Exercise goal: Read through the entries below and return each line with the word "recorrido".

(Collected data)
- Opening Delimiter -

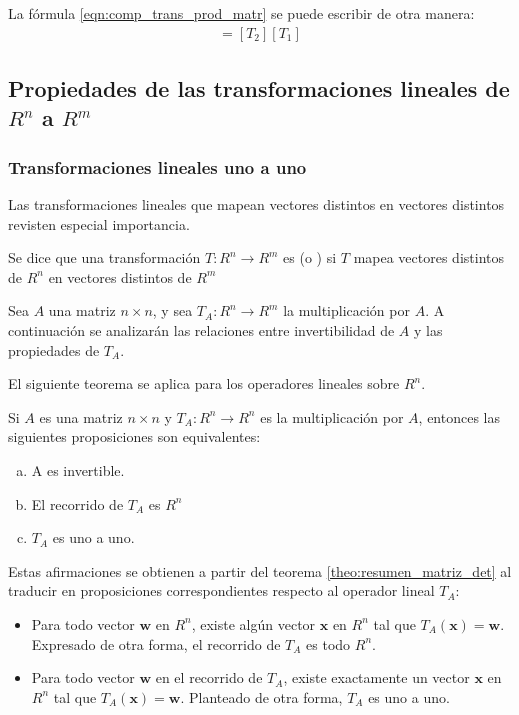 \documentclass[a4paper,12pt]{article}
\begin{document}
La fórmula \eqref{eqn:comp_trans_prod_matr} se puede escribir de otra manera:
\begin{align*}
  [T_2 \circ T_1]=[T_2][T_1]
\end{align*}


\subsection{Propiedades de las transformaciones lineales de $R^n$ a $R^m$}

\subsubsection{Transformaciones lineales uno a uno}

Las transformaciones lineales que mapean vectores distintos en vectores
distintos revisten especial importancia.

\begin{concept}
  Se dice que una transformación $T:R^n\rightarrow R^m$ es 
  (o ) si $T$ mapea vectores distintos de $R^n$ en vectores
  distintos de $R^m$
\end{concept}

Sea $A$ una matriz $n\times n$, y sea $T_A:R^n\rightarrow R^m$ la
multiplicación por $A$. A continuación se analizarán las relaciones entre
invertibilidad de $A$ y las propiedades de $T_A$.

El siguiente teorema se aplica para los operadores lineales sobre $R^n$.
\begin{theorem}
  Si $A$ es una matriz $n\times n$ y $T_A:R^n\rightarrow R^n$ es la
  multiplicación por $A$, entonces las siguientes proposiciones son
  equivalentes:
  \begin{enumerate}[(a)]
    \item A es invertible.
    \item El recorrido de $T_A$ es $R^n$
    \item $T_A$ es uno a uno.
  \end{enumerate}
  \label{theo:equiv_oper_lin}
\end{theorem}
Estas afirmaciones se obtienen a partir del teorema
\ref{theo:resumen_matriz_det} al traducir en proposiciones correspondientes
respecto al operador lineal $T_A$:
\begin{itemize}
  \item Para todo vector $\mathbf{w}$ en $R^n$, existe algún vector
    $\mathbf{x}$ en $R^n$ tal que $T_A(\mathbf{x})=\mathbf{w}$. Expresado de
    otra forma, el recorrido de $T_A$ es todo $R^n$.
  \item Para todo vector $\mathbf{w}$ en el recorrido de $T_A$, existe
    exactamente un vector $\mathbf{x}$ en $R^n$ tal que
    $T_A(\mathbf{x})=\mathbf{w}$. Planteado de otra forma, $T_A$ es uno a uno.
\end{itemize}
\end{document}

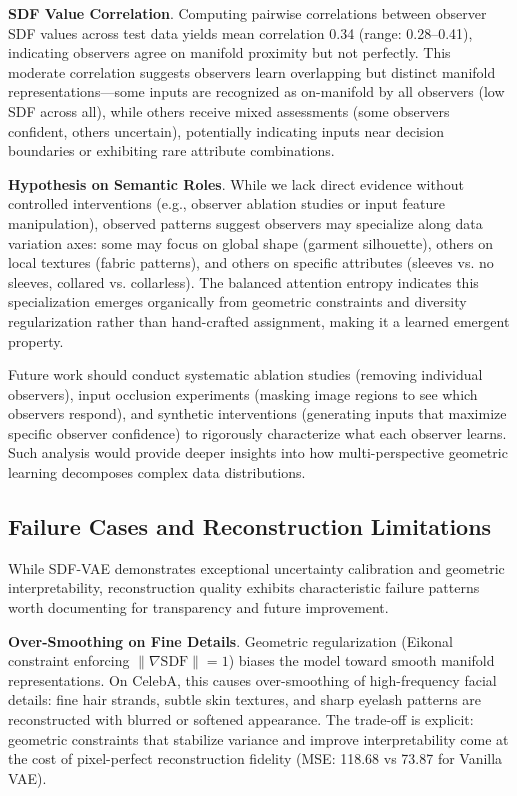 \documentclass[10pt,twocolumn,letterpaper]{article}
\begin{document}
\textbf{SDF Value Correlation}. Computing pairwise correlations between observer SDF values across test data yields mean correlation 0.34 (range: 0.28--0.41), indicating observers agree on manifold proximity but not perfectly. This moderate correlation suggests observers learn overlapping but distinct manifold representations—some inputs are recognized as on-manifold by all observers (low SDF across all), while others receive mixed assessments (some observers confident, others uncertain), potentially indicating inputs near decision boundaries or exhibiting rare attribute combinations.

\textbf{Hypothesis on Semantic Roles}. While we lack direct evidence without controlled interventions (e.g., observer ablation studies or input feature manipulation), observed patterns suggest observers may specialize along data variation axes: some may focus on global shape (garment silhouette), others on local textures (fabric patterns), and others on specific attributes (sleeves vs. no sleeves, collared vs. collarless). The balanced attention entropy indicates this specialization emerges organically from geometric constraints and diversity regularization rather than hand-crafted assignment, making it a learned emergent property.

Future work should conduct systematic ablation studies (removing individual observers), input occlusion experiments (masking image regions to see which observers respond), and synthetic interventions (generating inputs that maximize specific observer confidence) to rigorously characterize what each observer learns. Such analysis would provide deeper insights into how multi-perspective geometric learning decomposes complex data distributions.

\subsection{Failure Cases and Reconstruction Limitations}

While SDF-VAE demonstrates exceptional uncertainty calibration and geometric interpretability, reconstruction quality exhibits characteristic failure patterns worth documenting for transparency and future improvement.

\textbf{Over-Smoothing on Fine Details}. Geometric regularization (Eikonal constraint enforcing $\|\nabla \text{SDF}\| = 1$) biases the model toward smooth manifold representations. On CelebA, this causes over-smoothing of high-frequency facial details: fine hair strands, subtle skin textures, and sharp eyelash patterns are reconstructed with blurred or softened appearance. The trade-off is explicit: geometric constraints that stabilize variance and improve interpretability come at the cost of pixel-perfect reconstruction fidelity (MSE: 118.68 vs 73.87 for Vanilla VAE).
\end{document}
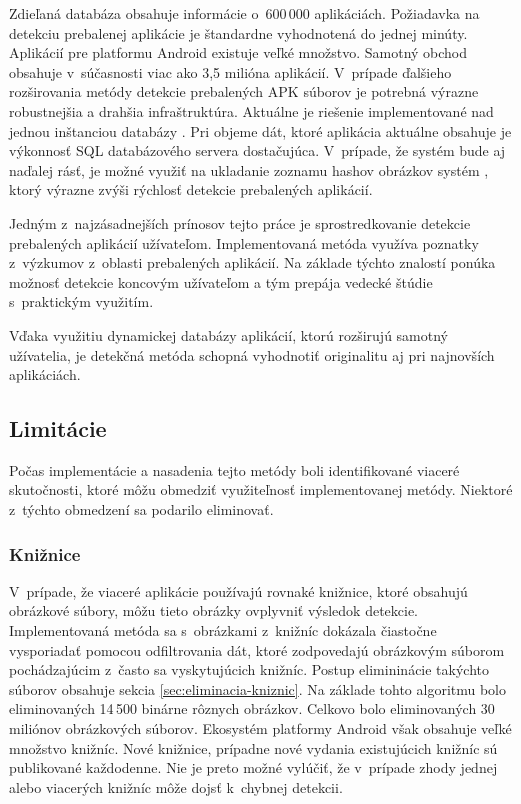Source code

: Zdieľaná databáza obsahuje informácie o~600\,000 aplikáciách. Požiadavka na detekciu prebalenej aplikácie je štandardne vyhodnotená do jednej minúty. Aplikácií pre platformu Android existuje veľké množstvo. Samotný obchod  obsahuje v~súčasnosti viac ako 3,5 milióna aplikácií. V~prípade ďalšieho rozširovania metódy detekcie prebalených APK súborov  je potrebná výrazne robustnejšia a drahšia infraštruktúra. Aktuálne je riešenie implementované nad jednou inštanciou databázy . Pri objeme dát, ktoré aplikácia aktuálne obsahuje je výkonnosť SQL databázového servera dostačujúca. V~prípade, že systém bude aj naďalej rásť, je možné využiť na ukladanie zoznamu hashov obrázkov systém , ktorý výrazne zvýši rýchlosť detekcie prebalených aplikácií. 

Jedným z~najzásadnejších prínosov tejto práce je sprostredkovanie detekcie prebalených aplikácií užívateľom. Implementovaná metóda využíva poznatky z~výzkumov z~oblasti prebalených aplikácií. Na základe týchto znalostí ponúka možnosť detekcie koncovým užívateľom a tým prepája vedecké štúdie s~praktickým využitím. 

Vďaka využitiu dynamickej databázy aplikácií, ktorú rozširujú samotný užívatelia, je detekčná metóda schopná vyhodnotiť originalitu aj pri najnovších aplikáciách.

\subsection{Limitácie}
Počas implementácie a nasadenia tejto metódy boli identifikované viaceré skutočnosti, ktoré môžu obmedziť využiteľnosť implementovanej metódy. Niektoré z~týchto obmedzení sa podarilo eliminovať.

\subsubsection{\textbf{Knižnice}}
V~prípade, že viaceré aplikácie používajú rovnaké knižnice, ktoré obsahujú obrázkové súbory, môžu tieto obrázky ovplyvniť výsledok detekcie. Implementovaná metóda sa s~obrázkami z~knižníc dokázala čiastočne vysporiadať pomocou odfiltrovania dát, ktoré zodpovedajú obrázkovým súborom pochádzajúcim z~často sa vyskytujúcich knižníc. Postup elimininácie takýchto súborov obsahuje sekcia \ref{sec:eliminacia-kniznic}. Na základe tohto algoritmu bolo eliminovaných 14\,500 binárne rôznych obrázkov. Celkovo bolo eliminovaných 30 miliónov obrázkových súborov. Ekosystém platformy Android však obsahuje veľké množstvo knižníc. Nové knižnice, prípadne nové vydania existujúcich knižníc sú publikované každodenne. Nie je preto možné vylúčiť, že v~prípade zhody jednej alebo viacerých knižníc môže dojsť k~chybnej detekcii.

- Closing Delimiter -

Response:
    \item El recorrido de $T_A$ es $R^n$
    otra forma, el recorrido de $T_A$ es todo $R^n$.
  \item Para todo vector $\mathbf{w}$ en el recorrido de $T_A$, existe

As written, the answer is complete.